Here’s a look at what else lies in store for the Asian casino and gambling industry in 2018 and beyond.
The Rise of the Orient
The Asian gambling market, especially in Southeast Asia, has been seeing growth over the last decade. The Monte Carlo of the Orient, Macau, is today viewed as the casino capital of the world, leaving Las Vegas behind. In fact, gambling tourism contributes a whopping 50% of Macau’s economy. But, as mentioned earlier, the competition is intensifying for Macau. Not only is the Philippines giving a push to its casino industry, Vietnam doesn’t want to be left behind either. In fact, two casino openings are in the offing for the Philippines, while Vietnam plans to open at least three new casinos.

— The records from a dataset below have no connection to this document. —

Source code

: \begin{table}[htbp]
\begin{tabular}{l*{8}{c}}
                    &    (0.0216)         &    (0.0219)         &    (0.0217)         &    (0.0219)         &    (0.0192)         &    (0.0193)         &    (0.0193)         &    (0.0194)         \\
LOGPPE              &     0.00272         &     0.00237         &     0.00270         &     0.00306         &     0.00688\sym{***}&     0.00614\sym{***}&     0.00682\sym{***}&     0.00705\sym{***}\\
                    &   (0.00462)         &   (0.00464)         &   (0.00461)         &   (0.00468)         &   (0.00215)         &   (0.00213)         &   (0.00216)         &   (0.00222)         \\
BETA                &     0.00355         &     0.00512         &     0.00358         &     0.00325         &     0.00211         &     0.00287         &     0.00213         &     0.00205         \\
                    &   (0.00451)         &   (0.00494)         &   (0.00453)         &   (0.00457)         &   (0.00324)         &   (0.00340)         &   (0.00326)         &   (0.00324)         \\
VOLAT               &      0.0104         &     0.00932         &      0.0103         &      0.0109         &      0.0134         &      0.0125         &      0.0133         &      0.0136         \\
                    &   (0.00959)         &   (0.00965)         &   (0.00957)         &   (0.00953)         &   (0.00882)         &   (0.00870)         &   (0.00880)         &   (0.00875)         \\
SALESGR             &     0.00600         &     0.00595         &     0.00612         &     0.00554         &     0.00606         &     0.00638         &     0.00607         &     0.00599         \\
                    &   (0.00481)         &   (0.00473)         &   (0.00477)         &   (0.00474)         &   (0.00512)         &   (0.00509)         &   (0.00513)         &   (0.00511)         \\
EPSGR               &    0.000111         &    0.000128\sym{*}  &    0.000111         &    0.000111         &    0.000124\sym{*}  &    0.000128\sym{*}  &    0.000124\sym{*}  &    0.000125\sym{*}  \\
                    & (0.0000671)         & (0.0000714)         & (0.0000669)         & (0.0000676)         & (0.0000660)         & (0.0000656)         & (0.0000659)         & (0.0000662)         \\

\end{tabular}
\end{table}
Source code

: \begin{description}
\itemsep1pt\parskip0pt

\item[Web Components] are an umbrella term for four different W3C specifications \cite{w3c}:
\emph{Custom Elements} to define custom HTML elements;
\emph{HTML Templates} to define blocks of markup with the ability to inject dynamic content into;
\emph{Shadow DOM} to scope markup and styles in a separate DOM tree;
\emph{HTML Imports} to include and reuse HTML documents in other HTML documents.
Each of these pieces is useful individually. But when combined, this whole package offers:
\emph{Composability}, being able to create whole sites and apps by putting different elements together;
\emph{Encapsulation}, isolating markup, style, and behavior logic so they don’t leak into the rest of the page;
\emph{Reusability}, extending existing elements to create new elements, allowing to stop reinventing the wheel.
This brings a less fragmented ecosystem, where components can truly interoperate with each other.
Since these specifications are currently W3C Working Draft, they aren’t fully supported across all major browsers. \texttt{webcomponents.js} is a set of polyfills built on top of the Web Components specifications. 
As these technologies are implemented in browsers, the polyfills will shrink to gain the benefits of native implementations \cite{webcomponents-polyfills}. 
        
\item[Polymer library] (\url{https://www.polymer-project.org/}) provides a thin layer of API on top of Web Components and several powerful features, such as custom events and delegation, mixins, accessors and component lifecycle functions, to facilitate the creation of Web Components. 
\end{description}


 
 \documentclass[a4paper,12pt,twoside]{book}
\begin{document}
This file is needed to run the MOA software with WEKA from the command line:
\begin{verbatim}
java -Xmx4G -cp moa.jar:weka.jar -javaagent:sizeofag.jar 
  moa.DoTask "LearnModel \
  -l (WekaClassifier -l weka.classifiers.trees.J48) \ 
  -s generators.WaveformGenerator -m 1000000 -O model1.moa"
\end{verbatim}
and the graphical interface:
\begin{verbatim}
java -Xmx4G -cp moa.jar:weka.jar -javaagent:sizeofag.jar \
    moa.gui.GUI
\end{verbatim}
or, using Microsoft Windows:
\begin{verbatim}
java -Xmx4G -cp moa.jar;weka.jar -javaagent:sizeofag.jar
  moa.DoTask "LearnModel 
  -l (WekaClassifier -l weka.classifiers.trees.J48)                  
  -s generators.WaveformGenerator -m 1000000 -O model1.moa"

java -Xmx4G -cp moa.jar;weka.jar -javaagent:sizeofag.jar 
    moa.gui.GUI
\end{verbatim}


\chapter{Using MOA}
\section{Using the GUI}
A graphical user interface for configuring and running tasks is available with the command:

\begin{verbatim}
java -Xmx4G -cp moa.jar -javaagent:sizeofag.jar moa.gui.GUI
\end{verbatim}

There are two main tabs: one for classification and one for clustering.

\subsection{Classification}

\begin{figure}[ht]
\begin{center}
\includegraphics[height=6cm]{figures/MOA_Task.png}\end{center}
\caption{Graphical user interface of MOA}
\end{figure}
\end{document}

On the other hand, even before Macau established itself as a hot gambling destination, Singapore was the best-known gambling destination in Southeast Asia. Although the country puts stringent restrictions on its own citizens with regard to entering and gambling in casinos, it continues to attract foreign tourists from the world over. The most popular destination in Singapore continues to be the Marina Bay Sands. In addition, according to Fitch Ratings’ casino market outlook, Singapore’s gross gaming revenue is expected to rise in 2018.
Rapid Growth
The fastest growing gaming market in Asia, however, is the Philippines. The country expects 9.4% growth in its gross gaming revenue in 2018 to 186 billion pesos. Even the casino attack that killed 36 people in Manila in 2017 didn’t seem to deter gambling enthusiasts, with the country recording a 7.6% increase in its gambling revenue for 2017.
On the other hand, in early 2018, the Vietnamese government overturned an existing ruling that had outlawed the local population from participating in gaming. In fact, there are some promising projects planned for the country’s special economic zones in Van Don and Phu Quoc. The largest casino project ongoing in Vietnam as of now is the US$4 billion Ho Tram Strip one, which on completion will include 5 integrated resorts and even a golf course.
What’s Driving this Growth?
One of the key drivers of increasing investments in integrated resorts and casinos is the rapidly growing Chinese tourist numbers. These are the people who account for most of the visitors to the resorts and casinos in Southeast Asia. And, Chinese casino tourism is only expected to grow with progress on the Belt and Road Initiative that will improve accessibility to various parts of Southeast Asia.
According to the Gambling Market in APAC 2017-2021 report by Research and Markets, the gambling market in the APAC region is expected to rise at a CAGR of 7.31% over the five-year period. The report attributes this growth to the increasing spending capabilities of people across the world. With increasing average per capita disposable income in the developed and developing countries, affordability and spending capabilities are on the rise too. This is especially visible in Asian countries, such as Vietnam, Indonesia and Malaysia.
With rising gambling trends, the future of the casino industry certainly seems bright for Asia in the foreseeable future.